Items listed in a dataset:
──────────────────────────────
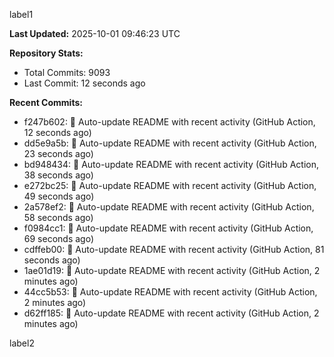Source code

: 
label1 
<!-- ACTIVITY_START -->
**Last Updated:** 2025-10-01 09:46:23 UTC

**Repository Stats:**
- Total Commits: 9093
- Last Commit: 12 seconds ago

**Recent Commits:**
- f247b602: 🤖 Auto-update README with recent activity (GitHub Action, 12 seconds ago)
- dd5e9a5b: 🤖 Auto-update README with recent activity (GitHub Action, 23 seconds ago)
- bd948434: 🤖 Auto-update README with recent activity (GitHub Action, 38 seconds ago)
- e272bc25: 🤖 Auto-update README with recent activity (GitHub Action, 49 seconds ago)
- 2a578ef2: 🤖 Auto-update README with recent activity (GitHub Action, 58 seconds ago)
- f0984cc1: 🤖 Auto-update README with recent activity (GitHub Action, 69 seconds ago)
- cdffeb00: 🤖 Auto-update README with recent activity (GitHub Action, 81 seconds ago)
- 1ae01d19: 🤖 Auto-update README with recent activity (GitHub Action, 2 minutes ago)
- 44cc5b53: 🤖 Auto-update README with recent activity (GitHub Action, 2 minutes ago)
- d62ff185: 🤖 Auto-update README with recent activity (GitHub Action, 2 minutes ago)
<!-- ACTIVITY_END -->

label2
──────────────────────────────
Task brief. Copy nothing past the line containing "- 1ae01d19: 🤖": reproduce every line from the start of the records up to it, skipping pictures.

Worked solution.
Source code

: 
label1 
<!-- ACTIVITY_START -->
**Last Updated:** 2025-10-01 09:46:23 UTC

**Repository Stats:**
- Total Commits: 9093
- Last Commit: 12 seconds ago

**Recent Commits:**
- f247b602: 🤖 Auto-update README with recent activity (GitHub Action, 12 seconds ago)
- dd5e9a5b: 🤖 Auto-update README with recent activity (GitHub Action, 23 seconds ago)
- bd948434: 🤖 Auto-update README with recent activity (GitHub Action, 38 seconds ago)
- e272bc25: 🤖 Auto-update README with recent activity (GitHub Action, 49 seconds ago)
- 2a578ef2: 🤖 Auto-update README with recent activity (GitHub Action, 58 seconds ago)
- f0984cc1: 🤖 Auto-update README with recent activity (GitHub Action, 69 seconds ago)
- cdffeb00: 🤖 Auto-update README with recent activity (GitHub Action, 81 seconds ago)
- 1ae01d19: 🤖 Auto-update README with recent activity (GitHub Action, 2 minutes ago)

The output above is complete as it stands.